Calling from a tour stop in Los Angeles, where he's playing to drum up support

for his forthcoming blues/folk-flavored solo debut, Whitey Ford Sings The

Blues, Everlast said that Tribe are one of his favorite groups and called the

news "a real loss for hip-hop." However, as someone who has left a popular

group, he said he could understand why Tribe might be calling it a day.

"People said I was crazy when I left House of Pain," he explained, "but I was

genuinely unhappy. If that's what's going on with them, then I wish them luck

with whatever they decide to do.
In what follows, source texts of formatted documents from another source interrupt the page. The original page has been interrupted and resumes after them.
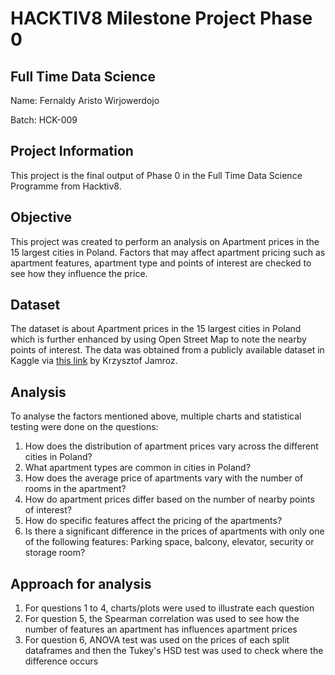# HACKTIV8 Milestone Project Phase 0 
## Full Time Data Science

Name: Fernaldy Aristo Wirjowerdojo

Batch: HCK-009

## Project Information
This project is the final output of Phase 0 in the Full Time Data Science Programme from Hacktiv8.

## Objective
This project was created to perform an analysis on Apartment prices in the 15 largest cities in Poland. Factors that may affect apartment pricing such as apartment features, apartment type and points of interest are checked to see how they influence the price.

## Dataset
The dataset is about Apartment prices in the 15 largest cities in Poland which is further enhanced by using Open Street Map to note the nearby points of interest. The data was obtained from a publicly available dataset in Kaggle via [this link](https://www.kaggle.com/datasets/krzysztofjamroz/apartment-prices-in-poland/data) by Krzysztof Jamroz. 

## Analysis
To analyse the factors mentioned above, multiple charts and statistical testing were done on the questions:
1. How does the distribution of apartment prices vary across the different cities in Poland?
2. What apartment types are common in cities in Poland?
3. How does the average price of apartments vary with the number of rooms in the apartment?
4. How do apartment prices differ based on the number of nearby points of interest?
5. How do specific features affect the pricing of the apartments?
6. Is there a significant difference in the prices of apartments with only one of the following features: Parking space, balcony, elevator, security or storage room?

## Approach for analysis
1. For questions 1 to 4, charts/plots were used to illustrate each question
2. For question 5, the Spearman correlation was used to see how the number of features an apartment has influences apartment prices
3. For question 6, ANOVA test was used on the prices of each split dataframes and then the Tukey's HSD test was used to check where the difference occurs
If you're unhappy, you've gotta do what's right

for yourself to help yourself feel good."

Brian Bodnarchuk, a 24-year-old student who attended both the Wednesday

show in Milwaukee and the Thursday show in Chicago, said that at both shows,

Q-Tip (born Jonathan Davis) announced from the stage that The Love

Movement would be the group's last album.

"Everyone booed loudly and for a good length of time," Bodnarchuk said of the

audience's reaction. "Instead of giving a reason, though, [Q-Tip] turned the

mood around and thanked all the hip-hop fans for making it possible for them to

make music, and they thanked the Beastie Boys a couple of times for 'taking

them under their wing when no one else would.' "

Postings by mournful fans on the Usenet newsgroup, an

online forum for fans to discuss rap music, confirm that Q-Tip announced the

breakup from the stage in Chicago and Milwaukee and indicate that he had

also made similar announcements at tour stops in Portland, Ore., and

Vancouver, British Columbia.

A Tribe Called Quest formed in Queens, N.Y., in 1988 when rappers Q-Tip and

Phife (born Malik Taylor) and DJ Ali (born Ali Shaheed Muhammad) met as

students at the Murray Bergtraum High School for Business Careers in New

York City. They began to make a name for themselves by appearing on albums

by De La Soul and the Jungle Brothers, leading the group to be signed by Jive

in 1989.

They, along with fellow rappers De La Soul, the Jungle Brothers, Queen Latifah,

Monie Love and Black Sheep, made up the Native Tongues Posse. Other

artists more loosely affiliated with Native Tongues included KRS-One, Leaders

of the New School and hard-rockers Living Colour.

A Tribe Called Quest's 1990 debut album, People's Instinctive Travels and

the Paths of Rhythm, pioneered the use of jazz samples in hip-hop and

spawned such widely recognized hip-hop classics as "Bonita Applebum," "I Left

My Wallet in El Segundo" and "Can I Kick It."

They followed in 1991 with The Low End Theory, another widely

acclaimed hip-hop classic, which spawned such songs as "Check the Rhyme"

and "Scenario." By the time they released Midnight Marauders in 1993,

the explosion of gangsta rap was just kicking into high gear, but they still scored

hits in the form of "Award Tour" and "Oh My God." Beats, Rhymes and

Life, issued in 1996, was also warmly received by critics, but Tribe

began to stick out like a sore thumb in a scene dominated by such hardcore

rappers as Tupac Shakur, Snoop Doggy Dogg and the Notorious B.I.G.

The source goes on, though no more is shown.